Dentre as possíveis "vilãs", a malformação craniofacial refere-se a toda alteração congênita que envolve a região do crânio e da face. Dentre elas, a mais conhecida é a fissura de lábio e/ou palato. A fissura labiopalatina, também conhecida como fenda labiopalatal ou lábio leporino, é uma abertura na região do lábio e/ou uma fenda no palato que resulta da união incompleta dos tecidos da face durante o desenvolvimento pré-natal. A fenda pode situar-se em um dos lados, em ambos os lados ou ao centro; e também pode estar acompanhada de uma abertura na gengiva superior, afetando lábios, nariz, região alveolar e palato (Cunha et al., 2019; Ribeiro & Enumo, 2018).

Essa malformação ocorre em uma a cada 700 mil crianças que nascem no mundo. No Brasil, estima-se que a incidência é de um fissurado para cada 650 nascimentos, representando 25% de todas as anomalias congênitas, e cerca de 5.800 novos casos todos os anos (Ministério da Saúde [MS], 2016).
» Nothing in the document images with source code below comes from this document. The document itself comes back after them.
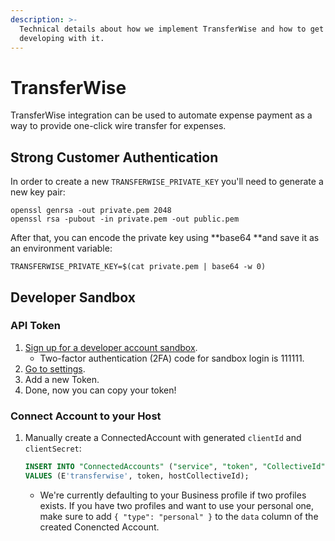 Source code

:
 ```yaml
---
description: >-
  Technical details about how we implement TransferWise and how to get started
  developing with it.
---
```


# TransferWise

TransferWise integration can be used to automate expense payment as a way to provide one-click wire transfer for expenses.

## Strong Customer Authentication

In order to create a new `TRANSFERWISE_PRIVATE_KEY` you'll need to generate a new key pair:

```
openssl genrsa -out private.pem 2048
openssl rsa -pubout -in private.pem -out public.pem
```

After that, you can encode the private key using **base64 **and save it as an environment variable:

```
TRANSFERWISE_PRIVATE_KEY=$(cat private.pem | base64 -w 0)
```

## Developer Sandbox

### API Token

1. [Sign up for a developer account sandbox](https://sandbox.transferwise.tech/register).
   * Two-factor authentication (2FA) code for sandbox login is 111111.
2. [Go to settings](https://sandbox.transferwise.tech/user/settings).
3. Add a new Token.
4. Done, now you can copy your token!

### Connect Account to your Host

1.  Manually create a ConnectedAccount with generated `clientId` and `clientSecret`:

    ```sql
    INSERT INTO "ConnectedAccounts" ("service", "token", "CollectiveId")
    VALUES (E'transferwise', token, hostCollectiveId);
    ```

    * We're currently defaulting to your Business profile if two profiles exists. If you have two profiles and want to use your personal one, make sure to add `{ "type": "personal" }` to the `data` column of the created Conencted Account.
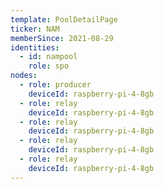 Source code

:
 ```yaml
---
template: PoolDetailPage
ticker: NAM
memberSince: 2021-08-29
identities:
  - id: nampool
    role: spo
nodes:
  - role: producer
    deviceId: raspberry-pi-4-8gb
  - role: relay
    deviceId: raspberry-pi-4-8gb
  - role: relay
    deviceId: raspberry-pi-4-8gb
  - role: relay
    deviceId: raspberry-pi-4-8gb
  - role: relay
    deviceId: raspberry-pi-4-8gb
---
```

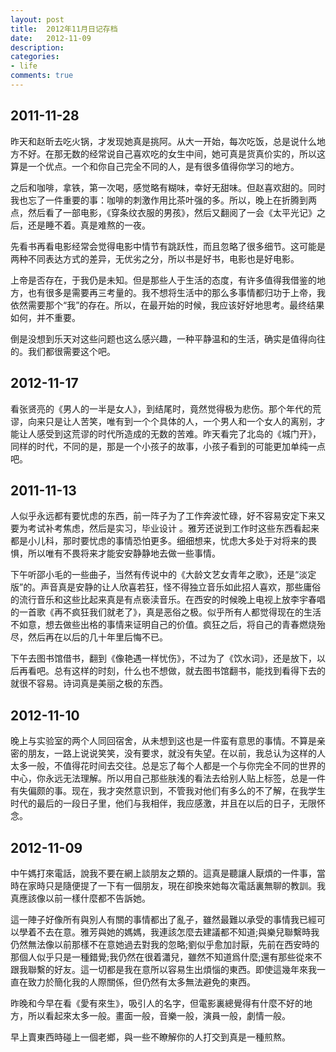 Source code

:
 ```yaml
---
layout: post
title:  2012年11月日记存档
date:   2012-11-09
description:
categories:
- life
comments: true
---
```


## 2011-11-28


昨天和赵昕去吃火锅，才发现她真是挑阿。从大一开始，每次吃饭，总是说什么地方不好。在那无数的经常说自己喜欢吃的女生中间，她可真是货真价实的，所以这算是一个优点。一个和你自己完全不同的人，是有很多值得你学习的地方。

之后和咖啡，拿铁，第一次喝，感觉略有糊味，幸好无甜味。但赵喜欢甜的。同时我也忘了一件重要的事：咖啡的刺激作用比茶叶强的多。所以，晚上在折腾到两点，然后看了一部电影，《穿条纹衣服的男孩》，然后又翻阅了一会《太平光记》之后，还是睡不着。真是难熬的一夜。



先看书再看电影经常会觉得电影中情节有跳跃性，而且忽略了很多细节。这可能是两种不同表达方式的差异，无优劣之分，所以书是好书，电影也是好电影。

上帝是否存在，于我仍是未知。但是那些人于生活的态度，有许多值得我借鉴的地方，也有很多是需要再三考量的。我不想将生活中的那么多事情都归功于上帝，我依然需要那个“我”的存在。所以，在最开始的时候，我应该好好地思考。最终结果如何，并不重要。

倒是没想到乐天对这些问题也这么感兴趣，一种平静温和的生活，确实是值得向往的。我们都很需要这个吧。

## 2012-11-17
看张贤亮的《男人的一半是女人》，到结尾时，竟然觉得极为悲伤。那个年代的荒谬，向来只是让人苦笑，唯有到一个个具体的人，一个男人和一个女人的离别，才能让人感受到这荒谬的时代所造成的无数的苦难。昨天看完了北岛的《城门开》，同样的时代，不同的是，那是一个小孩子的故事，小孩子看到的可能更加单纯一点吧。

## 2011-11-13
人似乎永远都有要忧虑的东西，前一阵子为了工作奔波忙碌，好不容易安定下来又要为考试补考焦虑，然后是实习，毕业设计 。雅芳还说到工作时这些东西看起来都是小儿科，那时要忧虑的事情恐怕更多。细细想来，忧虑大多处于对将来的畏惧，所以唯有不畏将来才能安安静静地去做一些事情。

下午听邵小毛的一些曲子，当然有传说中的《大龄文艺女青年之歌》，还是“淡定版”的。声音真是安静的让人欣喜若狂，怪不得独立音乐如此招人喜欢，那些庸俗的流行音乐和这些比起来真是有点亵渎音乐。在西安的时候晚上电视上放李宇春唱的一首歌《再不疯狂我们就老了》，真是恶俗之极。似乎所有人都觉得现在的生活不如意，想去做些出格的事情来证明自己的价值。疯狂之后，将自己的青春燃烧殆尽，然后再在以后的几十年里后悔不已。

下午去图书馆借书，翻到《像艳遇一样忧伤》，不过为了《饮水词》，还是放下，以后再看吧。总有这样的时刻，什么也不想做，就去图书馆翻书，能找到看得下去的就很不容易。诗词真是美丽之极的东西。

## 2012-11-10
晚上与实验室的两个人同回宿舍，从未想到这也是一件蛮有意思的事情。不算是亲密的朋友，一路上说说笑笑，没有要求，就没有失望。在以前，我总认为这样的人太多一般，不值得花时间去交往。总是忘了每个人都是一个与你完全不同的世界的中心，你永远无法理解。所以用自己那些肤浅的看法去给别人贴上标签，总是一件有失偏颇的事。现在，我才突然意识到，不管我对他们有多么的不了解，在我学生时代的最后的一段日子里，他们与我相伴，我应感激，并且在以后的日子，无限怀念。

## 2012-11-09
中午媽打來電話，說我不要在網上談朋友之類的。這真是聽讓人厭煩的一件事，當時在家時只是隨便提了一下有一個朋友，現在卻換來她每次電話裏無聊的教訓。我真應該像以前一樣什麼都不告訴她。



這一陣子好像所有與別人有關的事情都出了亂子，雖然最難以承受的事情我已經可以學着不去在意。雅芳與她的媽媽，我連該怎麼去建議都不知道;與樂兒聯繫時我仍然無法像以前那樣不在意她過去對我的忽略;劉似乎愈加討厭，先前在西安時的那個人似乎只是一種錯覺;我仍然在很着瀟兒，雖然不知道爲什麼;還有那些從來不跟我聯繫的好友。這一切都是我在意所以容易生出煩惱的東西。即使這幾年來我一直在致力於簡化我的人際關係，但仍然有太多無法避免的東西。

昨晚和今早在看《愛有來生》，吸引人的名字，但電影裏總覺得有什麼不好的地方，所以看起來太多一般。畫面一般，音樂一般，演員一般，劇情一般。

早上賣東西時碰上一個老鄉，與一些不瞭解你的人打交到真是一種煎熬。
A etiologia da fissura labiopalatina é bastante ampla e envolve uma combinação de fatores genéticos e ambientais. Surge no primeiro trimestre de gestação, período no qual ocorre a maioria das alterações importantes do desenvolvimento da face. Algumas semanas depois, ainda durante a gestação, o diagnóstico já pode ser realizado, por volta de 18 semanas de gravidez (entre o 4º e 5º mês de gestação), por meio de ultrassom no pré-natal, quando a fenda pode ser visualizada. Esse é um momento crítico e tenso para os pais, devido à possibilidade de a fissura estar associada a outras anomalias genéticas, pois a fissura labiopalatina pode ocorrer isolada ou pode ser sugestiva de outra malformação associada como: retardo mental, microcefalia, defeitos cardíacos, anomalias craniofaciais, entre outros (Cunha et al., 2019; Vanz & Ribeiro, 2011).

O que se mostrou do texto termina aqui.